Leave the images out, and otherwise write out each entry exactly.

RECORDS FOR THIS TASK
↓↓↓
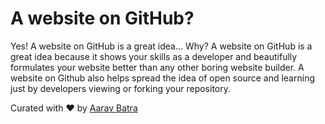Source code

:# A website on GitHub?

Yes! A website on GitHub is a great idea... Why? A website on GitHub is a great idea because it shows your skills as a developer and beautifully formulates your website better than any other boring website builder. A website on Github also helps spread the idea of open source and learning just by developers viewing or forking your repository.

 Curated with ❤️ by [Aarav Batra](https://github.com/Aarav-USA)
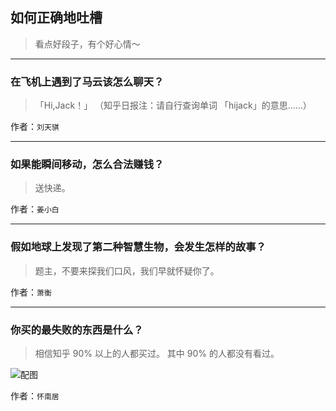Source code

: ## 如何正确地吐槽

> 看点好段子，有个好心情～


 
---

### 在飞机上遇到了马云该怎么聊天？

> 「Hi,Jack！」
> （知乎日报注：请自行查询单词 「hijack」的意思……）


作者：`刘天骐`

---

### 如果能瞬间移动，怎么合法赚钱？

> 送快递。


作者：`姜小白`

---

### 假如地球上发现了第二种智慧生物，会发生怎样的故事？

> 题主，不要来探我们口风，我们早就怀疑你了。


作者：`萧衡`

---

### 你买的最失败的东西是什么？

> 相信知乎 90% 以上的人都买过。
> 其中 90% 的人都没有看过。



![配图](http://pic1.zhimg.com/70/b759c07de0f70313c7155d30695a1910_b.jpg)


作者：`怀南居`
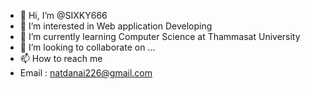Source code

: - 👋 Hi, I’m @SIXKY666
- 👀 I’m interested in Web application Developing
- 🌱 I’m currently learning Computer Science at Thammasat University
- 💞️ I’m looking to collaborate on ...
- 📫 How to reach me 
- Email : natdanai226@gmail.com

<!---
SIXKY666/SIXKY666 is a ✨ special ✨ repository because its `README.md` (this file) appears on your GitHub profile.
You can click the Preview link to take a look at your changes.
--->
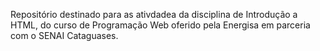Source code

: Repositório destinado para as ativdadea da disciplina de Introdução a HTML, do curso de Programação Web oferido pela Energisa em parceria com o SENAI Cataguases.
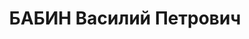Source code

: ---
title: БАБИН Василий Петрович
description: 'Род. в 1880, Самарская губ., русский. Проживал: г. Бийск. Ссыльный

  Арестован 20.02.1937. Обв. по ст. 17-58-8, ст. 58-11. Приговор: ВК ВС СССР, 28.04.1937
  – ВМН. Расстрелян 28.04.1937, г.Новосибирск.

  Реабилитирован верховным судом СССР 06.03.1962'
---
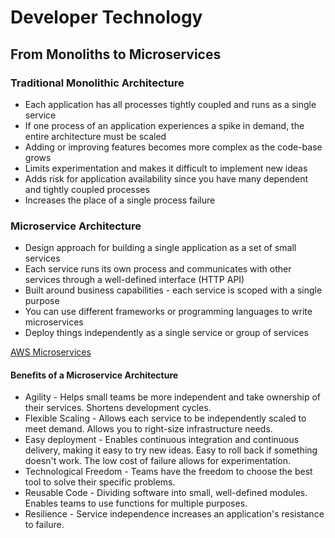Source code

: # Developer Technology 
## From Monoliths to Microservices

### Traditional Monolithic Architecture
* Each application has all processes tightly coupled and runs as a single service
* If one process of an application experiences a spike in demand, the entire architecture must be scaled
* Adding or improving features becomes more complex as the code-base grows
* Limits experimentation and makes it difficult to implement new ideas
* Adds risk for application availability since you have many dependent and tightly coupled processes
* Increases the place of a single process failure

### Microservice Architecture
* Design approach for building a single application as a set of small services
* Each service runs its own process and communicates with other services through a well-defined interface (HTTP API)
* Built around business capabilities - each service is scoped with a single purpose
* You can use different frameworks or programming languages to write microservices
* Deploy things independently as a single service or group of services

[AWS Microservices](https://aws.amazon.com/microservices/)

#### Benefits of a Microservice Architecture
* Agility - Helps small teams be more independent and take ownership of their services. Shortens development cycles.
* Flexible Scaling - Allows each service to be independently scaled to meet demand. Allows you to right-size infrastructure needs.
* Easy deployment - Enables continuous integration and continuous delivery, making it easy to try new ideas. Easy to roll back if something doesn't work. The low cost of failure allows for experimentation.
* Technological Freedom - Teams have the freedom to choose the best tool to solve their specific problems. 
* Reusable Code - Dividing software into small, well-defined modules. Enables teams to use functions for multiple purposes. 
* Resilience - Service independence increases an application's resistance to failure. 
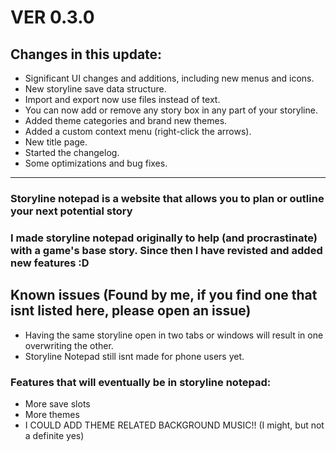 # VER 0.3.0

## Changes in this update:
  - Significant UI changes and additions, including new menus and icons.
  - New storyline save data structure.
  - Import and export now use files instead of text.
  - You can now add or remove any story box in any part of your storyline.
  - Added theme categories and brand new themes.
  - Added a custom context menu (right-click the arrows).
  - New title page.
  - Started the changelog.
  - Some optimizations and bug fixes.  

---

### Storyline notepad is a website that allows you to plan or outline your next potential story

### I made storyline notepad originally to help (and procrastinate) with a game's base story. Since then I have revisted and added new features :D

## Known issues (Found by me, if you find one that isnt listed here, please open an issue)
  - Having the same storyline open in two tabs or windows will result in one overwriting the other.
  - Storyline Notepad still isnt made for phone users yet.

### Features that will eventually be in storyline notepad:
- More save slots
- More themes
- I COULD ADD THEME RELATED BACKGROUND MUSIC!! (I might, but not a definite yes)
↑↑↑
TASK RESULT
Source code

:# A website on GitHub?

Yes! A website on GitHub is a great idea... Why? A website on GitHub is a great idea because it shows your skills as a developer and beautifully formulates your website better than any other boring website builder. A website on Github also helps spread the idea of open source and learning just by developers viewing or forking your repository.

 Curated with ❤️ by [Aarav Batra](https://github.com/Aarav-USA)
Source code

: ## 如何正确地吐槽

> 看点好段子，有个好心情～


 
---

### 在飞机上遇到了马云该怎么聊天？

> 「Hi,Jack！」
> （知乎日报注：请自行查询单词 「hijack」的意思……）


作者：`刘天骐`

---

### 如果能瞬间移动，怎么合法赚钱？

> 送快递。


作者：`姜小白`

---

### 假如地球上发现了第二种智慧生物，会发生怎样的故事？

> 题主，不要来探我们口风，我们早就怀疑你了。


作者：`萧衡`

---

### 你买的最失败的东西是什么？

> 相信知乎 90% 以上的人都买过。
> 其中 90% 的人都没有看过。



![配图](http://pic1.zhimg.com/70/b759c07de0f70313c7155d30695a1910_b.jpg)


作者：`怀南居`
Source code

: - 👋 Hi, I’m @SIXKY666
- 👀 I’m interested in Web application Developing
- 🌱 I’m currently learning Computer Science at Thammasat University
- 💞️ I’m looking to collaborate on ...
- 📫 How to reach me 
- Email : natdanai226@gmail.com

<!---
SIXKY666/SIXKY666 is a ✨ special ✨ repository because its `README.md` (this file) appears on your GitHub profile.
You can click the Preview link to take a look at your changes.
--->
Source code

: Repositório destinado para as ativdadea da disciplina de Introdução a HTML, do curso de Programação Web oferido pela Energisa em parceria com o SENAI Cataguases.
Source code

: ---
title: БАБИН Василий Петрович
description: 'Род. в 1880, Самарская губ., русский. Проживал: г. Бийск. Ссыльный

  Арестован 20.02.1937. Обв. по ст. 17-58-8, ст. 58-11. Приговор: ВК ВС СССР, 28.04.1937
  – ВМН. Расстрелян 28.04.1937, г.Новосибирск.

  Реабилитирован верховным судом СССР 06.03.1962'
---
Source code

: # Developer Technology 
## From Monoliths to Microservices

### Traditional Monolithic Architecture
* Each application has all processes tightly coupled and runs as a single service
* If one process of an application experiences a spike in demand, the entire architecture must be scaled
* Adding or improving features becomes more complex as the code-base grows
* Limits experimentation and makes it difficult to implement new ideas
* Adds risk for application availability since you have many dependent and tightly coupled processes
* Increases the place of a single process failure

### Microservice Architecture
* Design approach for building a single application as a set of small services
* Each service runs its own process and communicates with other services through a well-defined interface (HTTP API)
* Built around business capabilities - each service is scoped with a single purpose
* You can use different frameworks or programming languages to write microservices
* Deploy things independently as a single service or group of services

[AWS Microservices](https://aws.amazon.com/microservices/)

#### Benefits of a Microservice Architecture
* Agility - Helps small teams be more independent and take ownership of their services. Shortens development cycles.
* Flexible Scaling - Allows each service to be independently scaled to meet demand. Allows you to right-size infrastructure needs.
* Easy deployment - Enables continuous integration and continuous delivery, making it easy to try new ideas. Easy to roll back if something doesn't work. The low cost of failure allows for experimentation.
* Technological Freedom - Teams have the freedom to choose the best tool to solve their specific problems. 
* Reusable Code - Dividing software into small, well-defined modules. Enables teams to use functions for multiple purposes. 
* Resilience - Service independence increases an application's resistance to failure. 
 # VER 0.3.0

## Changes in this update:
  - Significant UI changes and additions, including new menus and icons.
  - New storyline save data structure.
  - Import and export now use files instead of text.
  - You can now add or remove any story box in any part of your storyline.
  - Added theme categories and brand new themes.
  - Added a custom context menu (right-click the arrows).
  - New title page.
  - Started the changelog.
  - Some optimizations and bug fixes.  

---

### Storyline notepad is a website that allows you to plan or outline your next potential story

### I made storyline notepad originally to help (and procrastinate) with a game's base story. Since then I have revisted and added new features :D

## Known issues (Found by me, if you find one that isnt listed here, please open an issue)
  - Having the same storyline open in two tabs or windows will result in one overwriting the other.
  - Storyline Notepad still isnt made for phone users yet.

### Features that will eventually be in storyline notepad:
- More save slots
- More themes
- I COULD ADD THEME RELATED BACKGROUND MUSIC!! (I might, but not a definite yes)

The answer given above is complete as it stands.